▸ WHAT IS BEING ASKED:
State how many lines in the listing below contain the word "help", and write nothing else.

Top of SUPPLIED MATERIAL

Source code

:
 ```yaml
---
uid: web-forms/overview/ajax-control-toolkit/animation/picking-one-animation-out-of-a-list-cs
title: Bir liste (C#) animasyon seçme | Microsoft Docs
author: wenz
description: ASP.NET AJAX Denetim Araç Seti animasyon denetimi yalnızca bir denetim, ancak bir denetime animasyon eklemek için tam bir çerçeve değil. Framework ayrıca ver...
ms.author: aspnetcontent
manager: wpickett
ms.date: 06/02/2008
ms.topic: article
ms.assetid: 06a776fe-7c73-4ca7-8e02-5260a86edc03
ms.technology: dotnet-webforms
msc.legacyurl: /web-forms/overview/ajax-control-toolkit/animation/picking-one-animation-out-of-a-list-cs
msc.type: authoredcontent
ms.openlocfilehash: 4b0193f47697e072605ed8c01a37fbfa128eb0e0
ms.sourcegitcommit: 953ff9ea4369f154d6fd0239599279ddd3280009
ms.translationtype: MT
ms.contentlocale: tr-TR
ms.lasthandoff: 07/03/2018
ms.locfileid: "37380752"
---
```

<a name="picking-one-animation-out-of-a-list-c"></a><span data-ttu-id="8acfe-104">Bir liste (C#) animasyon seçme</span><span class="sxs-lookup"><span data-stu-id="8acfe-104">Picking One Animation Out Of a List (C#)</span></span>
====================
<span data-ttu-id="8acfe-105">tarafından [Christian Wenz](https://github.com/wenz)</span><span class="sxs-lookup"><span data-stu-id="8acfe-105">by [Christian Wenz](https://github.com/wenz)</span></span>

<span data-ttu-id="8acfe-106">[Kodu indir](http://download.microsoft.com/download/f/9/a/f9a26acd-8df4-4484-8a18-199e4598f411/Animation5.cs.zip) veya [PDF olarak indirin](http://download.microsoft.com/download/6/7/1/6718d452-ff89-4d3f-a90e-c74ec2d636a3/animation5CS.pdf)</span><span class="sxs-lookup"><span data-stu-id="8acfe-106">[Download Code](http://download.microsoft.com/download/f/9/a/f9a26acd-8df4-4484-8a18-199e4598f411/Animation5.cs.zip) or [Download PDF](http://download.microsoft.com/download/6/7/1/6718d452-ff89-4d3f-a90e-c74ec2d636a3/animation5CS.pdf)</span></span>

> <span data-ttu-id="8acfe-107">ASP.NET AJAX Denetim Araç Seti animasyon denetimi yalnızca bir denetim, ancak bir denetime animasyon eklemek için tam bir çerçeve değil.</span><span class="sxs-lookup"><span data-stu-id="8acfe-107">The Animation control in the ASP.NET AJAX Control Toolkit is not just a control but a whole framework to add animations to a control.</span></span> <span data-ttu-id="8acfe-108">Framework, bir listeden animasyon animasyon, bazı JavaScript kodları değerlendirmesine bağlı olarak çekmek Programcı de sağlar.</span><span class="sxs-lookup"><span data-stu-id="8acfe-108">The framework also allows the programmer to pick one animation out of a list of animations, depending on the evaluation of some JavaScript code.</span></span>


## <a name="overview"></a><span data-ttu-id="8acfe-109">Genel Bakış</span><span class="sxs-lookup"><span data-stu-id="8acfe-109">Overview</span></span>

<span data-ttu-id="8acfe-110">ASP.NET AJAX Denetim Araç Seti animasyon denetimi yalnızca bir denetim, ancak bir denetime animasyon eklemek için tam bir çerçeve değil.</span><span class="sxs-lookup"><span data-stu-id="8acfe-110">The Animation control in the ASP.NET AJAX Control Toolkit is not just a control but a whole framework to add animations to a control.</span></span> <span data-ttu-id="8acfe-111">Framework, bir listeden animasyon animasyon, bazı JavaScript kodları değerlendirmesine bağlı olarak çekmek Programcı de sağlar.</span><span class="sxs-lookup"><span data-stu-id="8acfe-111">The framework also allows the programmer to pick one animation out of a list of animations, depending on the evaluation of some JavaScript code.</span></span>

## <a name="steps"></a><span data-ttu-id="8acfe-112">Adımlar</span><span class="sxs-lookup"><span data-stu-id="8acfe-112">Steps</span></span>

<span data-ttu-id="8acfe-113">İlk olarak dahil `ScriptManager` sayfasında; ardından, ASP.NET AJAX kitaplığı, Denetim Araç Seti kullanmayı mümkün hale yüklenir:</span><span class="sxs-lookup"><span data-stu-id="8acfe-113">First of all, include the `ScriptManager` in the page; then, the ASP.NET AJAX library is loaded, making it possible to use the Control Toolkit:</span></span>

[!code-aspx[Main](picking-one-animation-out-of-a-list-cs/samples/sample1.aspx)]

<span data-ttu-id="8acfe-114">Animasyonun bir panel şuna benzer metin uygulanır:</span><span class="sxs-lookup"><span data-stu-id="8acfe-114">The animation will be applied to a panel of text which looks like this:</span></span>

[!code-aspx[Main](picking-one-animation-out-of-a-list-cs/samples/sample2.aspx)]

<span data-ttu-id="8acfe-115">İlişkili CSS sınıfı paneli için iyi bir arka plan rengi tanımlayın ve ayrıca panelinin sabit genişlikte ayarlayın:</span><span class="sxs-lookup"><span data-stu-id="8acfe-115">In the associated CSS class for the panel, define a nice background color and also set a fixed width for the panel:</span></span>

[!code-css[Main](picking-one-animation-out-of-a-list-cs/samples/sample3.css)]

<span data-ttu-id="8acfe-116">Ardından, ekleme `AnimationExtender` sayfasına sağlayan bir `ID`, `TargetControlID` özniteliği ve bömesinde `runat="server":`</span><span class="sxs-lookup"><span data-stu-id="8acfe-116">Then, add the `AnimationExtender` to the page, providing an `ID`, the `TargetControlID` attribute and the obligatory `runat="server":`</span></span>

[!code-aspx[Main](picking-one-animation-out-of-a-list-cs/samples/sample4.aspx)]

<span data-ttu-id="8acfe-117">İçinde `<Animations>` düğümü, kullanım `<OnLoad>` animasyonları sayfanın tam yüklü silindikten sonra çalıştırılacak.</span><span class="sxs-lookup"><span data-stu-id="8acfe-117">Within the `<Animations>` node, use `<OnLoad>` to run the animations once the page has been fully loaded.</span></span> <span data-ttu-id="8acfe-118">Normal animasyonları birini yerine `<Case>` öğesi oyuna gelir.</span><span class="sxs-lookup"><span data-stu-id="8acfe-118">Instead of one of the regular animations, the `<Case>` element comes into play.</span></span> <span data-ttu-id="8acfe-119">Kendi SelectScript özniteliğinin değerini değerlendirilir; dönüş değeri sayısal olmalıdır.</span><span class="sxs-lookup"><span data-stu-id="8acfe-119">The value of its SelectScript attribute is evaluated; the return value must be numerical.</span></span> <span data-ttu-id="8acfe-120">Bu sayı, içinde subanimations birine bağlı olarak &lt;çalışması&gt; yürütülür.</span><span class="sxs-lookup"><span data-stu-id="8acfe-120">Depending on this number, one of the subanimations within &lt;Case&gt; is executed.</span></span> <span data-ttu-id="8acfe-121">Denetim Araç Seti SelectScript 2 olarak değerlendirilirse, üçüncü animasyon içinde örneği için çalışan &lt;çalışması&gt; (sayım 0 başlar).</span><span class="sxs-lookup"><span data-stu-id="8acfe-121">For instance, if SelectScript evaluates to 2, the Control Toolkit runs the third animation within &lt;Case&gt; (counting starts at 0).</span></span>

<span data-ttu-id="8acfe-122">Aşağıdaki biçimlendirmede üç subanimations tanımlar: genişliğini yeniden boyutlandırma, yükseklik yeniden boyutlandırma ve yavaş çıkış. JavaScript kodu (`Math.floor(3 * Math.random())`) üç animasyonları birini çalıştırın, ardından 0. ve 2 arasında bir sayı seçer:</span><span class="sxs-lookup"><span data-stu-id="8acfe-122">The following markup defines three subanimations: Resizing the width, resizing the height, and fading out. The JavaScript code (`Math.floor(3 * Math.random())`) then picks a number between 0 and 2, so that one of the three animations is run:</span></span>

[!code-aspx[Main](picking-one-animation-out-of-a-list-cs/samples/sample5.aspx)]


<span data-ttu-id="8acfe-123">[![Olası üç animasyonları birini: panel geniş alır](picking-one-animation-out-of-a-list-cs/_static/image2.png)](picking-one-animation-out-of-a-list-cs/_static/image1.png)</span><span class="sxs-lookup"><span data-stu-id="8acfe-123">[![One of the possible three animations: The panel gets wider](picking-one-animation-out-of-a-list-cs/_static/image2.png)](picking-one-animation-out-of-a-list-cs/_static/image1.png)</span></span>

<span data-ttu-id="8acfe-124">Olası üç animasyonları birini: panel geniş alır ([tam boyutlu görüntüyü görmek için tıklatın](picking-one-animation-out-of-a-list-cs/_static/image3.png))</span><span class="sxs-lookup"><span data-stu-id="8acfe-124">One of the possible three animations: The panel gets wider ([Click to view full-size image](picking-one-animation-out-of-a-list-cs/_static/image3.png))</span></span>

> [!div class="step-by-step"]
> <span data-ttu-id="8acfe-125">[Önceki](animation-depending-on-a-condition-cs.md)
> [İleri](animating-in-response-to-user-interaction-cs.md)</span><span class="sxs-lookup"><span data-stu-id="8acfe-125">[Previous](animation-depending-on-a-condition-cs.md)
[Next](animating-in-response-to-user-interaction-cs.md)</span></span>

Bottom of SUPPLIED MATERIAL
Top of SUPPLIED MATERIAL

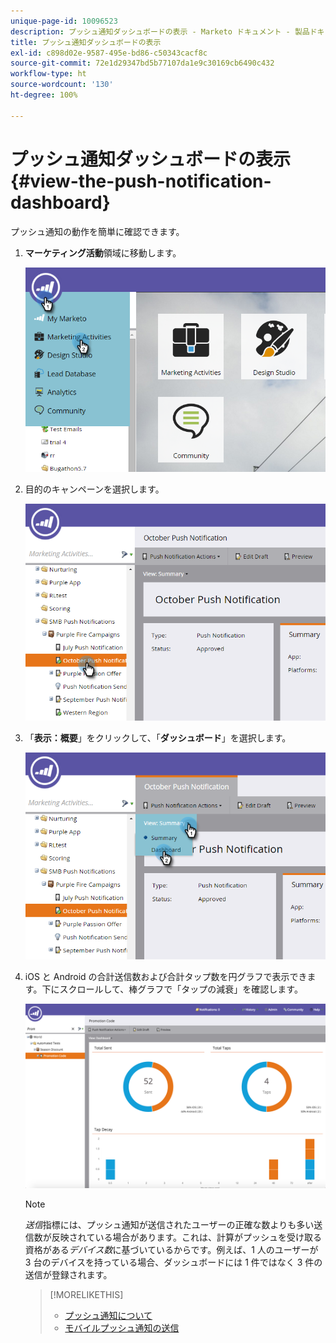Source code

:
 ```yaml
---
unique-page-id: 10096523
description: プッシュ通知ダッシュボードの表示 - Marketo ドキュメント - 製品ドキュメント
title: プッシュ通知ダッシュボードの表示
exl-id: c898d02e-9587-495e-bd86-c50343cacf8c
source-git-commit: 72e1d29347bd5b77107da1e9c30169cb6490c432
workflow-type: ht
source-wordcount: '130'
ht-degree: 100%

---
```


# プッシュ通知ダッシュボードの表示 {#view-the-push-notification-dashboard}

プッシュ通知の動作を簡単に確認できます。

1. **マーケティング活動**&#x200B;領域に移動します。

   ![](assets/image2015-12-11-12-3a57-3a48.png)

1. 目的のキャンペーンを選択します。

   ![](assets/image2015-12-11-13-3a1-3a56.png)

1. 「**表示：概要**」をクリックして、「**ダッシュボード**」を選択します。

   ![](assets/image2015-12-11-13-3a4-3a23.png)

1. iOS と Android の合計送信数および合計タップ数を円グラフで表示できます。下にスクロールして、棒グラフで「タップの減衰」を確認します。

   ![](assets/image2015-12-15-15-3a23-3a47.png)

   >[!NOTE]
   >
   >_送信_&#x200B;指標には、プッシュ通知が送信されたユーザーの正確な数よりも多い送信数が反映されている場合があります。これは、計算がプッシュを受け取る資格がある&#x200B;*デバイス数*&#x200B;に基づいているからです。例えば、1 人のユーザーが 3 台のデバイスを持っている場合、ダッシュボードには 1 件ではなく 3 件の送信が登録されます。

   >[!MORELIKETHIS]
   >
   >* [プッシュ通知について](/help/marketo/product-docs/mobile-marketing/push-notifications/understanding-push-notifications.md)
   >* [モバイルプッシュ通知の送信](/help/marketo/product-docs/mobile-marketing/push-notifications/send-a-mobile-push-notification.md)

Bottom of SUPPLIED MATERIAL

▸ WRITTEN SOLUTION:
2